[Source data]

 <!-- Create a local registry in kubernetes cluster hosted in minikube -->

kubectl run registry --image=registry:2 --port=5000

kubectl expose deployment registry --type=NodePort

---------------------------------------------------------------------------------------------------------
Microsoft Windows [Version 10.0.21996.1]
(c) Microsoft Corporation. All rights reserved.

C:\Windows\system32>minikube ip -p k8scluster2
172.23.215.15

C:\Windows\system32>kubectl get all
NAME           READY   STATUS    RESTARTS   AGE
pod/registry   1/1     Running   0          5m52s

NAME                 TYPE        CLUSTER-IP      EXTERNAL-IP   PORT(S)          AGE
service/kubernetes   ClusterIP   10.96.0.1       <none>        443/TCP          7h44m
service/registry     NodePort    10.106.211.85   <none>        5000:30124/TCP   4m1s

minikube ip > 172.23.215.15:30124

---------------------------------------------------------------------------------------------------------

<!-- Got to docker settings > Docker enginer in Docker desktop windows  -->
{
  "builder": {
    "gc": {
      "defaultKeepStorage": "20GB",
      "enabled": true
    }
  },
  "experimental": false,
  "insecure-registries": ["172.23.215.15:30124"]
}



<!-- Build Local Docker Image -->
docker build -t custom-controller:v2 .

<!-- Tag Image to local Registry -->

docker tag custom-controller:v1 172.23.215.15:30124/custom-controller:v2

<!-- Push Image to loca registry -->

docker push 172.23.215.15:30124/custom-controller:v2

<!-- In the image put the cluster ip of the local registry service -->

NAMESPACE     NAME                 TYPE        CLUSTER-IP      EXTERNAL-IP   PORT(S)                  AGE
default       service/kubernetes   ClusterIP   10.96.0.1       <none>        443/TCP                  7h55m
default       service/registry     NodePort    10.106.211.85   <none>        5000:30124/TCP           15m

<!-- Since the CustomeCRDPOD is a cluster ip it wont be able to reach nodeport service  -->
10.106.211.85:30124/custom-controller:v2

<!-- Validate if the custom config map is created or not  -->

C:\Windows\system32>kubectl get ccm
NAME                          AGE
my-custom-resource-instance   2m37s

[What is required] Across the data above, how many lines include the word "controller"? Give only the count.

[Finished exercise] 4